━━ Input for this task

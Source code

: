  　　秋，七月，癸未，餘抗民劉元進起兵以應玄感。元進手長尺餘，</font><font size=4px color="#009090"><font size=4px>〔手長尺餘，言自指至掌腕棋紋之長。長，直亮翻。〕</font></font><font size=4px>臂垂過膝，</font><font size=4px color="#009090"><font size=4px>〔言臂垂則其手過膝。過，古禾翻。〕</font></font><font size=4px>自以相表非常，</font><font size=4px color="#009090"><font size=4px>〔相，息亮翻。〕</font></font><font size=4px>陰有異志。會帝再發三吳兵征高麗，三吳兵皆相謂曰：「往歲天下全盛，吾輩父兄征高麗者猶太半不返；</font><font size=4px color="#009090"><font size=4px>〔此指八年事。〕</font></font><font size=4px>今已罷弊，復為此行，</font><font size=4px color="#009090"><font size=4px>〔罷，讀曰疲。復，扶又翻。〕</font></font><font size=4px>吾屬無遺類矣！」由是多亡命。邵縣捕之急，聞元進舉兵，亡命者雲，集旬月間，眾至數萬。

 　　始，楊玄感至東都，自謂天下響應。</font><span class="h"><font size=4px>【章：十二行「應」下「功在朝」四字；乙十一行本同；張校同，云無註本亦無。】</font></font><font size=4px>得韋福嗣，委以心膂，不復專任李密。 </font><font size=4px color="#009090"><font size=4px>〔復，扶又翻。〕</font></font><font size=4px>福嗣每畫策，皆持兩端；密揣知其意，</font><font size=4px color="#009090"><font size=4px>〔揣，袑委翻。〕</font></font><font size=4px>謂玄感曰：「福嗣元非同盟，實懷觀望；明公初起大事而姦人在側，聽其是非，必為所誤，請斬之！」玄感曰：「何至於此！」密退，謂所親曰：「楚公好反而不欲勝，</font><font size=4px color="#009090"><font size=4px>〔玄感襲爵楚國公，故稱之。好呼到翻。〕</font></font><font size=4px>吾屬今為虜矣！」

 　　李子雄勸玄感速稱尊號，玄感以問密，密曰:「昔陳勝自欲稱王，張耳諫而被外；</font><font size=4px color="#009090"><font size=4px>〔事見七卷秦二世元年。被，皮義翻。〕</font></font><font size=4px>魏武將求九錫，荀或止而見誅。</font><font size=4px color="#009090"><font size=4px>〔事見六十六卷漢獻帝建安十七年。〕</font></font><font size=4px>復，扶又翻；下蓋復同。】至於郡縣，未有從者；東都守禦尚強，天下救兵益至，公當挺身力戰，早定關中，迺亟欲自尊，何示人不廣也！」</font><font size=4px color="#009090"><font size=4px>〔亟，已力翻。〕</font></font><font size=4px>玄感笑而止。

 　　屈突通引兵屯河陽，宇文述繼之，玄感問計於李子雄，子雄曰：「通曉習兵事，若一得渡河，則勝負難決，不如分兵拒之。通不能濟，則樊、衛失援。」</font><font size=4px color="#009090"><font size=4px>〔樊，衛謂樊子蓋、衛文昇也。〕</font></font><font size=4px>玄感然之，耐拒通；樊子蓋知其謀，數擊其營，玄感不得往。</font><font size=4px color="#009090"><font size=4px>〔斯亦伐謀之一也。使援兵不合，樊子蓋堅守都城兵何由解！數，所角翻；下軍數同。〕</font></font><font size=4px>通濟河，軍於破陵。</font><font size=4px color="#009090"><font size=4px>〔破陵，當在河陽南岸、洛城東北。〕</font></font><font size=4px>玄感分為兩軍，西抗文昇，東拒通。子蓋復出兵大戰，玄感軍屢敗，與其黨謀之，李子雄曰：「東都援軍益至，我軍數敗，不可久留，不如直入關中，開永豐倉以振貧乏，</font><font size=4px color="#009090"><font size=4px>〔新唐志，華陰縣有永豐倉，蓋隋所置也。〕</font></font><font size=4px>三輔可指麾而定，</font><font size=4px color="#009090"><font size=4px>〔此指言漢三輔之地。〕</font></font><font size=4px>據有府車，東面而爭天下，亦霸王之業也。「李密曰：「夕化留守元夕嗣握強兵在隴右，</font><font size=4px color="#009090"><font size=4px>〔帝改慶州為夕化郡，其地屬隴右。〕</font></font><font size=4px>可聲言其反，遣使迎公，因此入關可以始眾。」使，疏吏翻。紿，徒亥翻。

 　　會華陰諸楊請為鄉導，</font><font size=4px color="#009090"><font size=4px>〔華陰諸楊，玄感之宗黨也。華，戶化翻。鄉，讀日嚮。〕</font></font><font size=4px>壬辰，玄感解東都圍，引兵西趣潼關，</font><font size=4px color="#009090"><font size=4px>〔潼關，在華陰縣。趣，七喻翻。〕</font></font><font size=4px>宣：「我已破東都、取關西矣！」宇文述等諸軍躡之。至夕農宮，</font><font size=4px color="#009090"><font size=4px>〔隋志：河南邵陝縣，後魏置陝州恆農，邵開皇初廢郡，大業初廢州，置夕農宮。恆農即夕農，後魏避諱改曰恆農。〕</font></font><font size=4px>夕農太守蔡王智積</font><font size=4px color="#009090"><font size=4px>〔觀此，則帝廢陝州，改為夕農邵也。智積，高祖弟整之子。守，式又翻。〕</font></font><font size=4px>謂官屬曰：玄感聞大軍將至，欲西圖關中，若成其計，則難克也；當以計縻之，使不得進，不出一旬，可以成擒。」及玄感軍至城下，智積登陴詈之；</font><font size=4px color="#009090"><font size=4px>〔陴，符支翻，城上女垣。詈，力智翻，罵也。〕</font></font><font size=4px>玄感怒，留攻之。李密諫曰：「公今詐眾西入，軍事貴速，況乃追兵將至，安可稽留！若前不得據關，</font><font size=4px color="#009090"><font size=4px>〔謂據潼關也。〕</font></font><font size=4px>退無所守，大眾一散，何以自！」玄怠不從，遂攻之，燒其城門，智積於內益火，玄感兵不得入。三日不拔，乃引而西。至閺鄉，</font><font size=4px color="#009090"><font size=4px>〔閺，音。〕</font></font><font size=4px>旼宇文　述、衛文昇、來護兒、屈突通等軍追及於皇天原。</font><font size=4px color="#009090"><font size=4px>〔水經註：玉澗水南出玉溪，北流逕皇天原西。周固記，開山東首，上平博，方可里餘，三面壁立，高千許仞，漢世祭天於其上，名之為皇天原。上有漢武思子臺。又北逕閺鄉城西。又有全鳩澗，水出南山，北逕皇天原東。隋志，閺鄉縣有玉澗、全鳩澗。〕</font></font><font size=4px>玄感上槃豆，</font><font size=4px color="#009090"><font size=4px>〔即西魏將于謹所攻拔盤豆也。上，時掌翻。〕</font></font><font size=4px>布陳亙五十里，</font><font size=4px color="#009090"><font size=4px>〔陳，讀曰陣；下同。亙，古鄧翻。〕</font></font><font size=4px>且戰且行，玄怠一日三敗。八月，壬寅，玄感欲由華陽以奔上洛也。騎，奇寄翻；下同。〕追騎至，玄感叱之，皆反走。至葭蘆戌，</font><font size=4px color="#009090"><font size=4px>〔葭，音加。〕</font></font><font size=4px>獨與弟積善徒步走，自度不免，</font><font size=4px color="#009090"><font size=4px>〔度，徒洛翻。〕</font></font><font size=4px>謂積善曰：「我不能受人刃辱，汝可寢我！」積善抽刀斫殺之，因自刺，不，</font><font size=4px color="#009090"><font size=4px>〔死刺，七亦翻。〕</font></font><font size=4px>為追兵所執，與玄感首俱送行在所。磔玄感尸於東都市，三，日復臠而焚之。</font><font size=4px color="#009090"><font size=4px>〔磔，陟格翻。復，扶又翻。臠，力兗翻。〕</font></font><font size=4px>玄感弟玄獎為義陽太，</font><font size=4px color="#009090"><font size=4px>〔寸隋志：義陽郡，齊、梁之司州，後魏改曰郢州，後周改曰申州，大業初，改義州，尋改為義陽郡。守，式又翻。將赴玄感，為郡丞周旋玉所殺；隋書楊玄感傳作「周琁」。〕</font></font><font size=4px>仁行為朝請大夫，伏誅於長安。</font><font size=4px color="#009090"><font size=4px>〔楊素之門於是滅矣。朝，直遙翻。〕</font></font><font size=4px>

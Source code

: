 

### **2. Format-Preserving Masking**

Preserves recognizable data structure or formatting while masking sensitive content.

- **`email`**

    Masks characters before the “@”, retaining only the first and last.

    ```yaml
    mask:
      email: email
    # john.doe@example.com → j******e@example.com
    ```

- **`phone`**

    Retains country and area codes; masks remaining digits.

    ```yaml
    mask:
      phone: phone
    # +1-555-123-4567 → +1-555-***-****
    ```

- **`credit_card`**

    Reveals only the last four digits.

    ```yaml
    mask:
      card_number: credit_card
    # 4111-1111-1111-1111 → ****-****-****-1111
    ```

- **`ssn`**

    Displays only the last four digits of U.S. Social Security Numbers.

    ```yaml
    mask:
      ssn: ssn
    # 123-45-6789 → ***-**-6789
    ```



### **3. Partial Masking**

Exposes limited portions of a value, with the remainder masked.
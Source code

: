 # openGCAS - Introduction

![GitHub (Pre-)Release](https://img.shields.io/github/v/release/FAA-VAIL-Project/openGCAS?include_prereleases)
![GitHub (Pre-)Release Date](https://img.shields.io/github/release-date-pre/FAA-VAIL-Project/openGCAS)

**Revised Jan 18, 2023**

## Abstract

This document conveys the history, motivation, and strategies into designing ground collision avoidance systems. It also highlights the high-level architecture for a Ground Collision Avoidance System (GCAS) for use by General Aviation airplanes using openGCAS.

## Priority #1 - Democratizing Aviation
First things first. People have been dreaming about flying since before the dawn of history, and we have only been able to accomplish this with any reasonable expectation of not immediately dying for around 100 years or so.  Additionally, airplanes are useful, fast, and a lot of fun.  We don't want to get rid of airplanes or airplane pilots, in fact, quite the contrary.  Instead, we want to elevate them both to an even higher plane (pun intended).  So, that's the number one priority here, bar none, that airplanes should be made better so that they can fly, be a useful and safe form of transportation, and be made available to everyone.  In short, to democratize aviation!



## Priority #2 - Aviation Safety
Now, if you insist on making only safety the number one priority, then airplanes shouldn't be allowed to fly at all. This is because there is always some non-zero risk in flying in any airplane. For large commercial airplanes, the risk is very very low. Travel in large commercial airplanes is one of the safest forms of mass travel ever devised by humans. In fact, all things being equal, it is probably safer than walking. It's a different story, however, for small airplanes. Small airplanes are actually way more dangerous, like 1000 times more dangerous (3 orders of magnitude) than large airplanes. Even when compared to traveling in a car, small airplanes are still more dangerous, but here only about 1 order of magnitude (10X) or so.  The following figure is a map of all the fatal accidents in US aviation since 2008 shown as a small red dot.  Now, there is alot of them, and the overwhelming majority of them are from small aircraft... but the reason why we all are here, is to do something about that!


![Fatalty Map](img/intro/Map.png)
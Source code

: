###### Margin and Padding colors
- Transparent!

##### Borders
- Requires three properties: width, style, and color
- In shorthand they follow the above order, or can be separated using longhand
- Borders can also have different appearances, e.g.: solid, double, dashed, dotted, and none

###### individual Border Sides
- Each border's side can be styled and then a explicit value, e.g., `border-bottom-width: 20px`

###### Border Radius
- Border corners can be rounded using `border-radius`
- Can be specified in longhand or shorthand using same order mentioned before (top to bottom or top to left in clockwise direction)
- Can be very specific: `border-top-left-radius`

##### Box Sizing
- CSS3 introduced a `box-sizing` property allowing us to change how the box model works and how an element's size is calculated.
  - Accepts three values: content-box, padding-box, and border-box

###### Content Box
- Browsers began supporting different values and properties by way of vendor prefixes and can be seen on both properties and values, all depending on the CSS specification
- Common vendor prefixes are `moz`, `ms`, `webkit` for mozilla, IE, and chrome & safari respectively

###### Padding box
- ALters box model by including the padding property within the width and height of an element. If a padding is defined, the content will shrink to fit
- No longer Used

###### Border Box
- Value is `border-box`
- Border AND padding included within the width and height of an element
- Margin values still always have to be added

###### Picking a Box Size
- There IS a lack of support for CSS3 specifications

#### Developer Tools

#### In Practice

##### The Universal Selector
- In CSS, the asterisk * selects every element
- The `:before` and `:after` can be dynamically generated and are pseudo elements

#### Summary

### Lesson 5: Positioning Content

━━━━

▶ _Task item_
Working from the records above, write out verbatim only the lines from the line containing "and Padding colors" through the line containing "###### individual Border Sides".

▶ _Output for this exercise_
:###### Margin and Padding colors
- Transparent!

##### Borders
- Requires three properties: width, style, and color
- In shorthand they follow the above order, or can be separated using longhand
- Borders can also have different appearances, e.g.: solid, double, dashed, dotted, and none

###### individual Border Sides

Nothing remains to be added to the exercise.